Reputation: 1872
I have been doing Swift programming for a few months now and I have always been curious about this...
Is there an advantage to telling the Swift compiler the type of an object in its declaration?
I.e.let image: UIImage = UIImage()
Compared to NOT telling the compiler and having it infer the type at runtime. I.e let image = UIImage()
I would think it would be more efficient to tell the compiler the object type instead of having it infer the type. I know this question appeals to Objective-C syntax as well, so I'll add that in the tags.
Upvotes: 8
Views: 150
Reputation: 40955
There’s zero runtime efficiency difference between the two. During compilation, Swift is inferring the type and writing it in for you. But once compiled, the two statements are identical.
It’s purely a question of readability and, occasionally, compiler efficiency.
Readability because in the statement let image: UIImage = UIImage()
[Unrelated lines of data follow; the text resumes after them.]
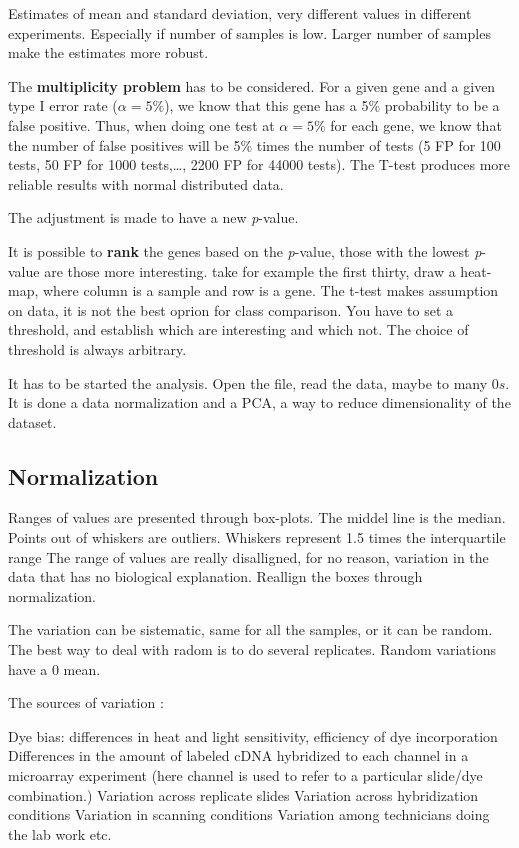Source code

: Estimates of mean and standard deviation, very different values in different experiments. Especially if number of samples is low. Larger number of samples make the estimates more robust.

The \textbf{multiplicity problem} has to be considered.
For a given gene and a given type I error rate ($ \alpha=5\% $), we know that this gene has a
5\% probability to be a false positive. Thus, when doing one test at $\alpha=5\%$  for each
gene, we know that the number of false positives will be 5\% times the number of
tests (5 FP for 100 tests, 50 FP for 1000 tests,…, 2200 FP for 44000 tests).
The T-test produces more reliable results with normal distributed data.


The adjustment is made to have a new \textit{p}-value.

It is possible to \textbf{rank} the genes based on the \textit{p}-value, those with the lowest \textit{p}-value are those more interesting. take for example the first thirty, draw a heat-map, where column is a sample and row is a gene. The t-test makes assumption on data, it is not the best oprion for class comparison. You have to set a threshold, and establish which are interesting and which not. The choice of threshold is always arbitrary. 

It has to be started the analysis. Open the file, read the data, maybe to many $ 0s $. It is done a data normalization and a PCA, a way to reduce dimensionality of the dataset. 

\subsection{Normalization}
Ranges of values are presented through box-plots. The middel line is the median. Points out of whiskers are outliers. Whiskers represent 1.5 times the interquartile range %
The range of values are really disalligned, for no reason, variation in the data that has no biological explanation. Reallign the boxes through normalization.

The variation can be sistematic, same for all the samples, or it can be random. The best way to deal with radom is to do several replicates. Random variations have a 0 mean. 

The sources of variation :

Dye bias: differences in heat and light sensitivity, efficiency of
dye incorporation
Differences in the amount of labeled cDNA hybridized to each
channel in a microarray experiment (here channel is used to
refer to a particular slide/dye combination.)
Variation across replicate slides
Variation across hybridization conditions
Variation in scanning conditions
Variation among technicians doing the lab work
etc.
, the double appearance of UIImage
is just clutter. And in cases of more complex types, it’s pretty much essential – no-one wants to write let keys: LazyForwardCollection<MapCollectionView<Dictionary<String, Int>, String>> = dict.keys
when they can write let keys = dict.keys
.
Compiler efficiency because occasionally you’ll find that a particularly ambiguous type (literals of literals are notorious for this) where lots of overloads need to be resolved can compile a lot faster if you explicitly name the type on the left-hand side. But this is just a question of how fast it compiles, not how fast it runs once it has compiled.
Upvotes: 10
Reputation: 71854
From Swift Documentation:
It is rare that you need to write type annotations in practice. If you provide an initial value for a constant or variable at the point that it is defined, Swift can almost always infer the type to be used for that constant or variable, as described in Type Safety and Type Inference
So It doesn't matter if you declare instance type or not.